A year’s worth of baseball history: the best of RIP Baseball’s Grave Stories


Given the death count of 2020, writing stories about the gravesites that I’ve visited has had to take a back seat to keeping up with current obituaries. That’s unfortunate, because it’s a lot of fun to dig through newspaper archives to glean information about a forgotten outfielder or someone who pitched in a single game. You never know what amazing and forgotten stories you’ll unearth.

So here are a few of the Grave Stories I wrote this year that I particularly like. If you want to go through the full Grave Stories archives, I have a page just for you.

Frank Bell’s short baseball career and violent end: Bell played in 10 games for the 1885 Brooklyn Grays. After that, he became something of a security guard/bouncer in a rough part of Cincinnati, where he was known for excessive force.
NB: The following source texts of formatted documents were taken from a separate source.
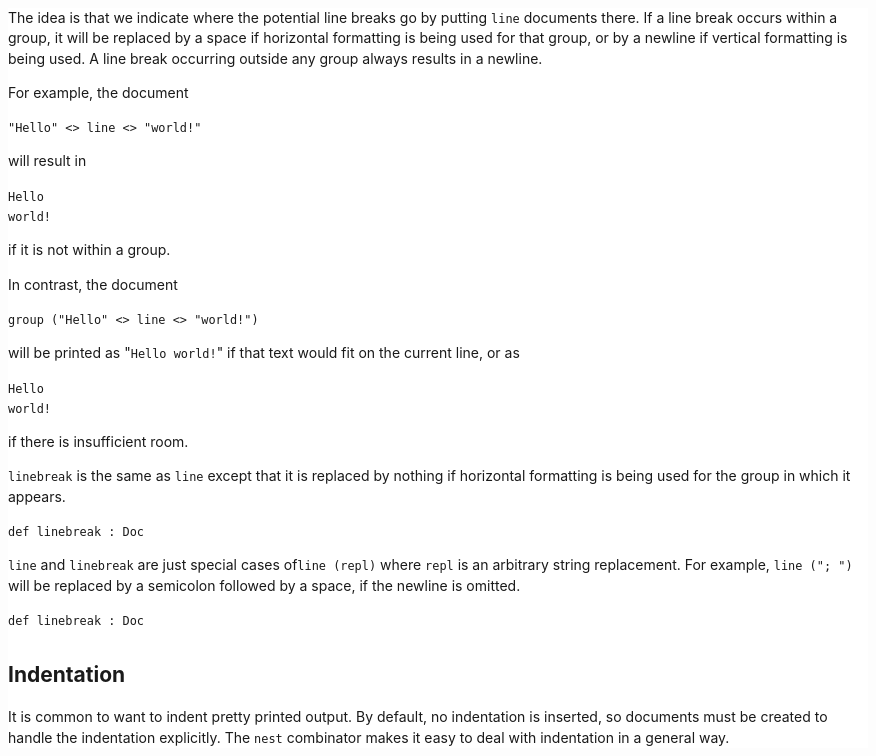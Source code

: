 The idea is that we indicate where the potential line breaks go by
putting `line` documents there. If a line break occurs within a group,
it will be replaced by a space if horizontal formatting is being used
for that group, or by a newline if vertical formatting is being used.
A line break occurring outside any group always results in a newline.

For example, the document

```
"Hello" <> line <> "world!"
```

will result in

```
Hello
world!
```

if it is not within a group.

In contrast, the document

```
group ("Hello" <> line <> "world!")
```

will be printed as "`Hello world!`" if that text would fit on the
current line, or as

```
Hello
world!
```

if there is insufficient room.

`linebreak` is the same as `line` except that it is replaced by
nothing if horizontal formatting is being used for the group in which
it appears.

```
def linebreak : Doc
```

`line` and `linebreak` are just special cases of`line (repl)` where
`repl` is an arbitrary string replacement.
For example, `line ("; ")` will be replaced by a semicolon followed by
a space, if the newline is omitted.

```
def linebreak : Doc
```

## Indentation

It is common to want to indent pretty printed output. By default, no
indentation is inserted, so documents must be created to handle the
indentation explicitly. The `nest` combinator makes it easy to deal
with indentation in a general way.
He was shot to death after a card game turned into a drunken brawl.

Cliff Carroll and his wardrobe malfunction: Carroll was an outfielder and teammate of the legendary Old Hoss Radbourne. A pretty fair hitter and a unrepentant prankster, he is the reason why ballplayers no longer have pockets in their uniform tops.

Dean Chance, throwing fast and living hard: Chance had a couple of outstanding seasons in the 1960s and won the Cy Young Award. A good chunk of the headlines he made detailed his off-the-field exploits with his teammate and fellow troublemaker, Bo Belinsky.
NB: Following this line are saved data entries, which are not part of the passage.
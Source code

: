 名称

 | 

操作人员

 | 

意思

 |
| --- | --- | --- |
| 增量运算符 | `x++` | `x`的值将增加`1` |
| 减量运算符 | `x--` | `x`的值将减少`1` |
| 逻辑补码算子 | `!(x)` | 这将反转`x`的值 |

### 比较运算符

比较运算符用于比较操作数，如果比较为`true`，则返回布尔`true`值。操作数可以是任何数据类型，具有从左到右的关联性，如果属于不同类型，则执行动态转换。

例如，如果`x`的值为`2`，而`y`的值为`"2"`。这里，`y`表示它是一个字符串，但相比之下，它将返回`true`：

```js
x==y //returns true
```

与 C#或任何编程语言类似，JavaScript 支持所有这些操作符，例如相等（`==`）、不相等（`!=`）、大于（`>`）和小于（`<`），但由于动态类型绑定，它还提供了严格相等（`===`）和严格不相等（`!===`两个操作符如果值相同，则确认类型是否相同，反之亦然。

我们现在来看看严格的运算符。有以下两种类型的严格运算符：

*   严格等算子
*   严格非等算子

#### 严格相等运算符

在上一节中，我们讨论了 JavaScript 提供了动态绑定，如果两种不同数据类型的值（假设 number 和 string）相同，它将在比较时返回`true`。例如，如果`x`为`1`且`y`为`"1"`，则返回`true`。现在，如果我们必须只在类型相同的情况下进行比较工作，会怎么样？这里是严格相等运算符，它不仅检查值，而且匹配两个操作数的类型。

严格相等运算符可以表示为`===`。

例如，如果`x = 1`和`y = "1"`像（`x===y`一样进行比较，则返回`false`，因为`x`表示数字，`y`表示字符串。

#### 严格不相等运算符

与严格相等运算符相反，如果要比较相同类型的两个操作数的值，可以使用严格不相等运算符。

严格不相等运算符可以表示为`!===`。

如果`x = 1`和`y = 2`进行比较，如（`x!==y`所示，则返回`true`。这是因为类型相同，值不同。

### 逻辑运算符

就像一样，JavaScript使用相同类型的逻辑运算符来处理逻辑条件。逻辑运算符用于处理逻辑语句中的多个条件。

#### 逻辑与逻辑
Charles Comiskey, one of baseball’s most misunderstood legends: When people think of Charles Comiskey today, they probably think of the miserly owner of the Chicago White Sox who was such a skinflint that he drove his players to throw the 1919 World Series. That’s not really who he was, and his career in baseball is much, much more than that one season.

Jim Delahanty’s unofficial ban from baseball: I wrote about all four Delahanty Brothers who are buried in Cleveland: Ed, Frank, Joe and Jim. You probably know about the tragedy of Ed Delahanty, but the other brothers had interesting lives of their own. Jim Delahanty, for instance, may have been blackballed from the game because he dared to stand up for Ty Cobb and organize the first ever players’ strike.

Steve Evans, a forgotten flake: Steve Evans was a pretty good outfielder at the turn of the century, but he had some quirks. Like his tendency to steal third base when a teammate was already occupying the bag. Or the time he trotted to his outfield position with a parasol to beat the heat. Or the time he tried to avoid a minor-league demotion by outrunning his manager.

Lee Fohl and a fatal managerial mistake: Fohl wasn’t much of a ballplayer, but he was a pretty good manager. In fact, he might be remembered as one of the few managers who led Cleveland to the World Series — if not for a mistake that cost him his job.

Ralph Miller, baseball’s first centenarian: Ralph Miller had a couple of mediocre seasons as a pitcher as a tail end of the 19th Century. What was remarkable about him was that he lived to the age of 100, making him the first major-leaguer to ever reach that mark.

The incomparable Satchel Paige: There are too many Satchel Paige anecdotes out there to include in a reasonable-length story, but he is one of baseball’s larger-than-life heroes. Follow that link above for a good story about how he pitched one game like his life depended on it — because it probably did.

Hank Small’s one-game career: Small was a Georgia-born slugger who set college home run records and was drafted by his hometown Braves. It had all the hallmarks of a Hollywood movie — until his major-league career ended after one token game. It’s a sad story with a tragic ending, though Small did turn his life around for the better before an untimely death.

Patsy Tebeau was a hellraiser: Baseball saved Patsy Tebeau’s life, as it was his way out of a rough-and-tumble adolescence that seemed destined for an early end. Instead, he became a fierce ballplayer, a canny manager, and the leader of a Cleveland Spiders team that was feared for their sharp spikes and aggressive play. Sadly, Tebeau couldn’t escape a tragic demise, dying by a self-inflicted gunshot in his own bar. He’s another one who left a string of good stories behind.

The life and crimes of Theodore Turner: This is my most favorite thing I wrote all year, because it was a story that had been pretty much lost to history. Ted Turner pitched in 1 game for the 1920 Chicago Cubs. What had been forgotten was that he was the son of Kentucky’s most notorious poultry thief, was in and out of prison all his life and broke out of jail twice after receiving a life sentence. Oh, and he may have murdered a Cincinnati patrolman.